Atos’ latest “Q-score”, a universal quantum metrics reference, applicable to all programmable quantum processors, measures a quantum system’s effectiveness at handling real-life problems, those which cannot be solved by traditional computers, rather than simply measuring its theoretical or physical performance.
What does Q-score measure?
Today the number of qubits is the most common figure of merit for assessing the performance of a quantum system. However, qubits are volatile and vastly vary in quality (speed, stability, connectivity…) from one quantum technology to another (supraconducting, trapped ions, silicon, photonics…), making it an imperfect benchmark tool.
Q-score measures the actual performances of quantum processors when solving an optimisation problem, representative of the near-term quantum computing era (NISQ – Noisy Intermediate Scale Quantum). To provide a frame of reference for comparing performance scores and maintain uniformity, Q-score relies on a standard combinatorial optimisation problem, the same for all assessments (the Max-Cut Problem, see below for comparison with the well-known TSP – Travelling Salesman Problem).

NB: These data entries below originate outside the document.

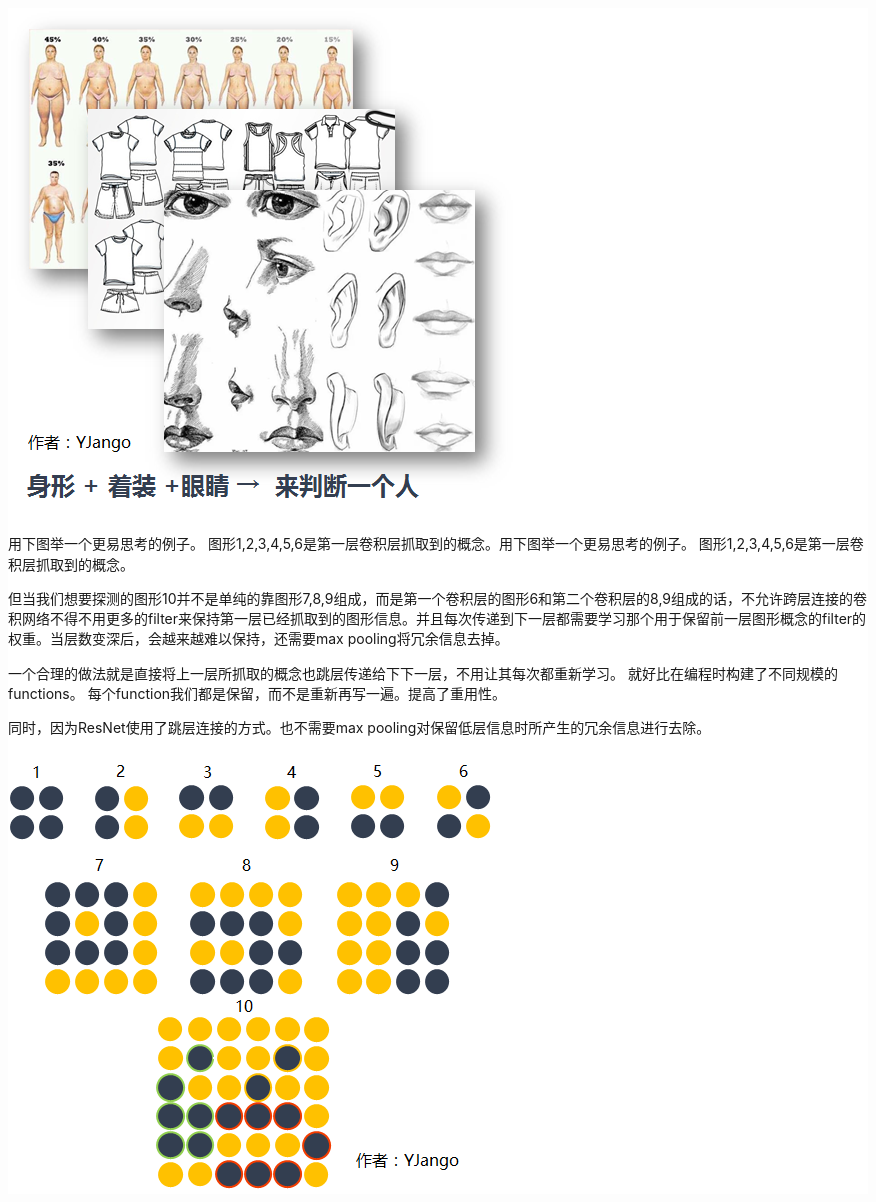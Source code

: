 ![跳层连接](卷积神经网络--介绍/跳层连接-1.png)

用下图举一个更易思考的例子。 图形1,2,3,4,5,6是第一层卷积层抓取到的概念。用下图举一个更易思考的例子。 图形1,2,3,4,5,6是第一层卷积层抓取到的概念。

但当我们想要探测的图形10并不是单纯的靠图形7,8,9组成，而是第一个卷积层的图形6和第二个卷积层的8,9组成的话，不允许跨层连接的卷积网络不得不用更多的filter来保持第一层已经抓取到的图形信息。并且每次传递到下一层都需要学习那个用于保留前一层图形概念的filter的权重。当层数变深后，会越来越难以保持，还需要max pooling将冗余信息去掉。

一个合理的做法就是直接将上一层所抓取的概念也跳层传递给下下一层，不用让其每次都重新学习。 就好比在编程时构建了不同规模的functions。 每个function我们都是保留，而不是重新再写一遍。提高了重用性。

同时，因为ResNet使用了跳层连接的方式。也不需要max pooling对保留低层信息时所产生的冗余信息进行去除。

![跳层连接](卷积神经网络--介绍/跳层连接-2.png)
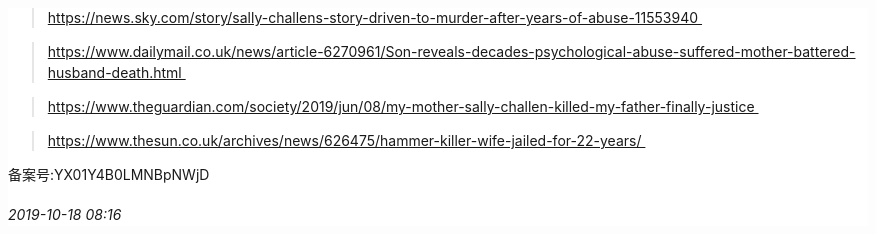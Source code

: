 

> https://news.sky.com/story/sally-challens-story-driven-to-murder-after-years-of-abuse-11553940 



> https://www.dailymail.co.uk/news/article-6270961/Son-reveals-decades-psychological-abuse-suffered-mother-battered-husband-death.html 



> https://www.theguardian.com/society/2019/jun/08/my-mother-sally-challen-killed-my-father-finally-justice 



> https://www.thesun.co.uk/archives/news/626475/hammer-killer-wife-jailed-for-22-years/ 


备案号:YX01Y4B0LMNBpNWjD


###### 2019-10-18 08:16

The score is calculated based on the maximum number of variables within such a problem that a quantum technology can optimize (ex: 23 variables = 23 Qs).
Atos will organise the publication of a yearly list of the most powerful quantum processors in the world. Due in 2021, the first report will include actual self-assessments provided by manufacturers.
A free software kit, enabling to run Q-score on any processor will be available in Q1 2021. Atos invites all manufacturers to run Q-score on their technology and publish their results.
Thanks to the advanced qubit simulation capabilities of the Atos Quantum Learning Machine (Atos QLM), its powerful quantum simulator, Atos is able to provide Q-score estimates for various platforms. These estimates take into account the characteristics publicly provided by the manufacturers. Results range around a Q-score of 15 Qs, but progress is rapid, with an estimated average Q-score a year ago in the area of 10 Qs, and an estimated projected average Q-score in one year from now above 20 Qs.
Bob Sorensen, Senior Vice President of Research, Chief Analyst for Quantum Computing at Hyperion Research, LLC, comments: “Many national-level governments as well as numerous industrial concerns are investing in quantum computing to help accelerate its near-term capabilities and realize the more ambitious and longer-term goal of quantum supremacy: the demonstration of real-world use cases that are otherwise intractable on a classical counterpart. Leveraging its widely acknowledged expertise in supercomputing, Atos is working to provide quantum computing users with early and tangible computational advantage on various applications by building on its ‘Atos Quantum’ R&D program, with the aim of delivering near-term results through a hybrid quantum supercomputing approach. Likewise, the launch of Q-score is a key innovative step for Atos that offers a way for the quantum computing community to better characterize gains by focusing on real-life use-cases. Although various benchmarks exist to compare quantum processors, Atos’ Q-score, being technology-agnostic and application-centric, brings a potentially new and important measurement tool to the sector.”